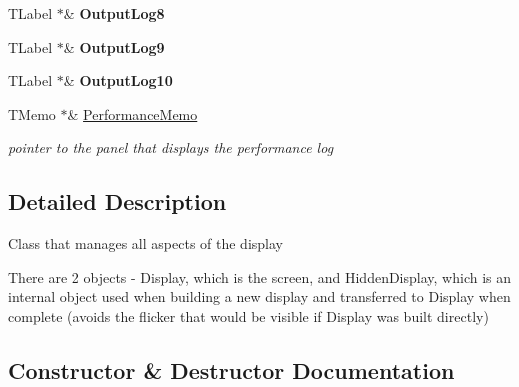 \begin{DoxyCompactItemize}
\item 
\mbox{\label{class_t_display_a9de95aeb0787e6c535cf6622b3a87d8d}} 
T\+Label $\ast$\& {\bfseries Output\+Log8}
\item 
\mbox{\label{class_t_display_a5bf597b689a283f16b1aae5fe79ad2ec}} 
T\+Label $\ast$\& {\bfseries Output\+Log9}
\item 
\mbox{\label{class_t_display_afc194f2bc9eda7fe8de600098c85d2ac}} 
T\+Label $\ast$\& {\bfseries Output\+Log10}
\item 
\mbox{\label{class_t_display_a4ecb842151b8cb4a56a72ec72b9ca682}} 
T\+Memo $\ast$\& \mbox{\hyperlink{class_t_display_a4ecb842151b8cb4a56a72ec72b9ca682}{Performance\+Memo}}
\begin{DoxyCompactList}\small\item\em pointer to the panel that displays the performance log \end{DoxyCompactList}\end{DoxyCompactItemize}


\subsection{Detailed Description}
Class that manages all aspects of the display

There are 2 objects -\/ Display, which is the screen, and Hidden\+Display, which is an internal object used when building a new display and transferred to Display when complete (avoids the flicker that would be visible if Display was built directly) 

\subsection{Constructor \& Destructor Documentation}
\mbox{\label{class_t_display_a72cbdba53131a636da2c656f6025574b}} 
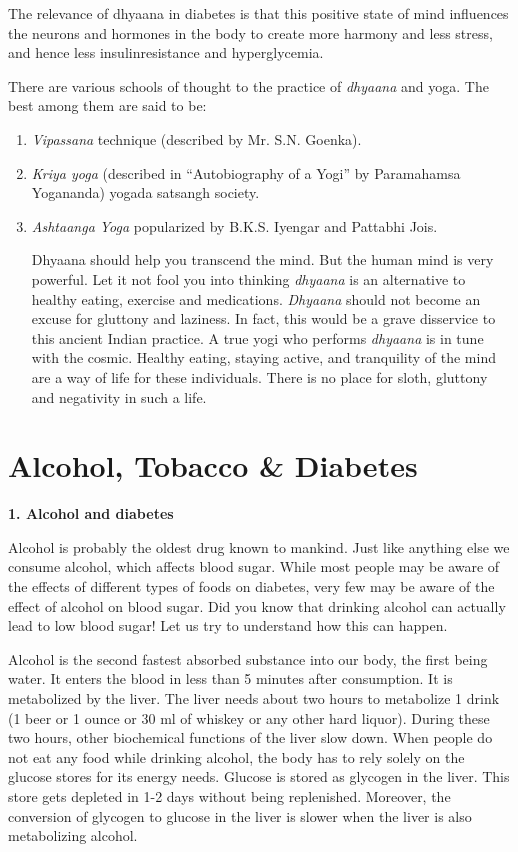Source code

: The relevance of dhyaana in diabetes is that this positive state of mind influences the neurons and hormones in the body to create more harmony and less stress, and hence less insulin\break resistance and hyperglycemia.

There are various schools of thought to the practice of \textit{dhyaana} and yoga. The best among them are said to be:

\begin{enumerate}[•]
\itemsep=0pt
\item \textit{Vipassana} technique (described by Mr. S.N. Goenka).
\item \textit{Kriya yoga} (described in “Autobiography of a Yogi” by Paramahamsa Yogananda) yogada satsangh society.
\item \textit{Ashtaanga Yoga} popularized by B.K.S. Iyengar and Pattabhi Jois.

 Dhyaana should help you transcend the mind. But the human mind is very powerful. Let it not fool you into thinking \textit{dhyaana} is an alternative to healthy eating, exercise and medications. \textit{Dhyaana} should not become an excuse for gluttony and laziness. In fact, this would be a grave disservice to this ancient Indian practice. A true yogi who performs \textit{dhyaana} is in tune with the cosmic. Healthy eating, staying active, and tranquility of the mind are a way of life for these indi\-viduals. There is no place for sloth, gluttony and negativity in such a life.
\end{enumerate}


\chapter{Alcohol, Tobacco \& Diabetes}\label{chap28}

\noindent\textbf{1. Alcohol and diabetes}

Alcohol is probably the oldest drug known to mankind. Just like anything else we consume alcohol, which affects blood sugar. While most people may be aware of the effects of different types of foods on diabetes, very few may be aware of the effect of alcohol on blood sugar. Did you know that drinking alcohol can actually lead to low blood sugar! Let us try to understand how this can happen.

Alcohol is the second fastest absorbed substance into our body, the first being water. It enters the blood in less than 5 minutes after consumption. It is metabolized by the liver. The liver needs about two hours to metabolize 1 drink (1 beer or 1 ounce or 30 ml of whiskey or any other hard liquor). During these two hours, other biochemical functions of the liver slow down. When people do not eat any food while drinking alcohol, the body has to rely solely on the glucose stores for its energy needs. Glucose is stored as glycogen in the liver. This store gets depleted in 1-2 days without being replenished. Moreover, the conversion of glycogen to glucose in the liver is slower when the liver is also metabolizing alcohol.

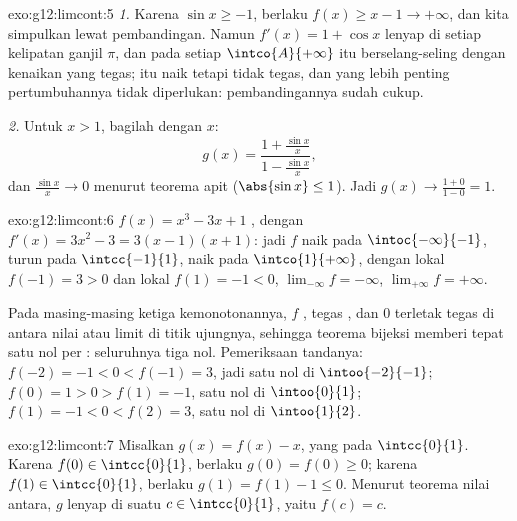 \begin{solution}{exo:g12:limcont:5}
\emph{1.} Karena $\sin x \geq -1$, berlaku $f(x) \geq x - 1 \to +\infty$, dan
kita simpulkan lewat pembandingan. Namun $f'(x) = 1 + \cos x$ lenyap di setiap
kelipatan ganjil $\pi$, dan pada setiap  $\intco{A}{+\infty}$ 
itu berselang-seling dengan  kenaikan yang tegas;  itu naik tetapi
tidak tegas, dan yang lebih penting pertumbuhannya tidak diperlukan: pembandingannya sudah cukup.

\emph{2.} Untuk $x > 1$, bagilah dengan $x$:
\[
g(x) = \frac{1 + \frac{\sin x}{x}}{1 - \frac{\sin x}{x}},
\]
dan $\frac{\sin x}{x} \to 0$ menurut teorema apit
($\abs{\sin x} \leq 1$). Jadi $g(x) \to \frac{1+0}{1-0} = 1$.
\end{solution}

\begin{solution}{exo:g12:limcont:6}
$f(x) = x^3 - 3x + 1$ , dengan $f'(x) = 3x^2 - 3 = 3(x-1)(x+1)$:
jadi $f$ naik pada $\intoc{-\infty}{-1}$, turun pada $\intcc{-1}{1}$,
naik pada $\intco{1}{+\infty}$, dengan  lokal $f(-1) = 3 > 0$ dan
 lokal $f(1) = -1 < 0$, $\lim_{-\infty} f = -\infty$,
$\lim_{+\infty} f = +\infty$.

Pada masing-masing ketiga  kemonotonannya, $f$ , tegas
, dan $0$ terletak tegas di antara nilai atau limit di titik ujungnya,
sehingga teorema bijeksi memberi tepat satu nol per : seluruhnya tiga
nol. Pemeriksaan tandanya: $f(-2) = -1 < 0 < f(-1) = 3$, jadi satu nol di
$\intoo{-2}{-1}$; $f(0) = 1 > 0 > f(1) = -1$, satu nol di $\intoo{0}{1}$;
$f(1) = -1 < 0 < f(2) = 3$, satu nol di $\intoo{1}{2}$.
\end{solution}

\begin{solution}{exo:g12:limcont:7}
Misalkan $g(x) = f(x) - x$, yang  pada $\intcc{0}{1}$. Karena
$f(0) \in \intcc{0}{1}$, berlaku $g(0) = f(0) \geq 0$; karena
$f(1) \in \intcc{0}{1}$, berlaku $g(1) = f(1) - 1 \leq 0$. Menurut teorema
nilai antara, $g$ lenyap di suatu $c \in \intcc{0}{1}$, yaitu $f(c) = c$.
\end{solution}

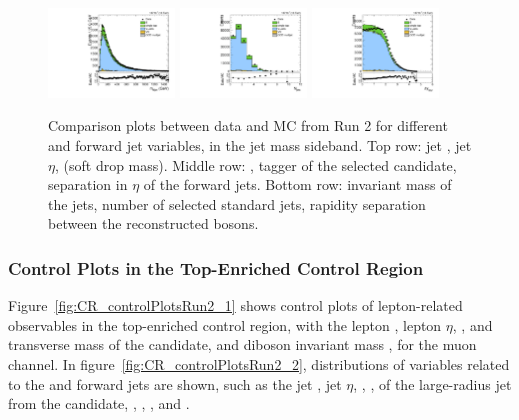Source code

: \begin{figure}[htbp]
  \includegraphics[width=0.3\textwidth]{fig/controlPlots/SB_b1_allL_allP_allC_allD_Run2_lnujj_vbfMass.pdf}
  \includegraphics[width=0.3\textwidth]{fig/controlPlots/SB_b1_allL_allP_allC_allD_Run2_lnujj_nJets.pdf}
  \includegraphics[width=0.3\textwidth]{fig/controlPlots/SB_b1_allL_allP_allC_allD_Run2_dy.pdf}\\
  \caption{
    Comparison plots between data and MC from Run 2 for different \Vhad and \VBF forward jet variables, in the jet mass sideband.
    Top row: jet \pt, jet $\eta$, \MJ (soft drop mass).
    Middle row: \nsubjDDT, \DoubleB tagger of the selected \Vhad candidate, separation in $\eta$ of the \VBF forward jets.
    Bottom row: invariant mass of the \VBF jets, number of selected standard jets, rapidity separation between the reconstructed bosons.
  }
  \label{fig:SB_controlPlotsRun2_2}
\end{figure}

\subsubsection{Control Plots in the Top-Enriched Control Region}

Figure~\ref{fig:CR_controlPlotsRun2_1} shows control plots of lepton-related observables in the top-enriched control region, with the lepton \pt, lepton $\eta$, \ptmiss, \pt and transverse mass of the \Wlep candidate, and diboson invariant mass \MVV, for the muon channel.
In figure~\ref{fig:CR_controlPlotsRun2_2}, distributions of variables related to the \Vhad and \VBF forward jets are shown, such as the jet \pt, jet $\eta$, \MJ, \nsubjDDT, \DoubleB of the large-radius jet from the \Vhad candidate, \DetaVBF, \mjjVBF, \nJets, and \Dy.

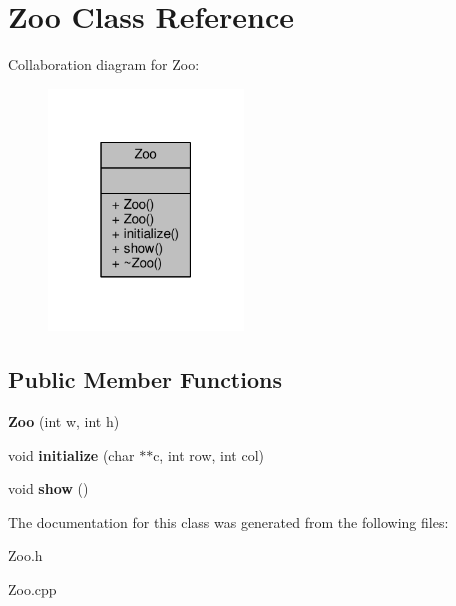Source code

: \hypertarget{classZoo}{}\section{Zoo Class Reference}
\label{classZoo}


Collaboration diagram for Zoo\+:
\nopagebreak
\begin{figure}[H]
\begin{center}
\leavevmode
\includegraphics[width=147pt]{classZoo__coll__graph}
\end{center}
\end{figure}
\subsection*{Public Member Functions}
\begin{DoxyCompactItemize}
\item 
{\bfseries Zoo} (int w, int h)\hypertarget{classZoo_a5e4518eccc8e44d23c4b0f37e7e503cc}{}\label{classZoo_a5e4518eccc8e44d23c4b0f37e7e503cc}

\item 
void {\bfseries initialize} (char $\ast$$\ast$c, int row, int col)\hypertarget{classZoo_a8236fa2a39cd2c6c4535d638d2edee1c}{}\label{classZoo_a8236fa2a39cd2c6c4535d638d2edee1c}

\item 
void {\bfseries show} ()\hypertarget{classZoo_aed92b968c2bb9dd83993cc7707b1b6b9}{}\label{classZoo_aed92b968c2bb9dd83993cc7707b1b6b9}

\end{DoxyCompactItemize}


The documentation for this class was generated from the following files\+:\begin{DoxyCompactItemize}
\item 
Zoo.\+h\item 
Zoo.\+cpp\end{DoxyCompactItemize}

• • • •

# Try it
Your answer should reproduce each line of the listing that holds the word "described".

# Worked solution
\item \textit{Vipassana} technique (described by Mr. S.N. Goenka).
\item \textit{Kriya yoga} (described in “Autobiography of a Yogi” by Paramahamsa Yogananda) yogada satsangh society.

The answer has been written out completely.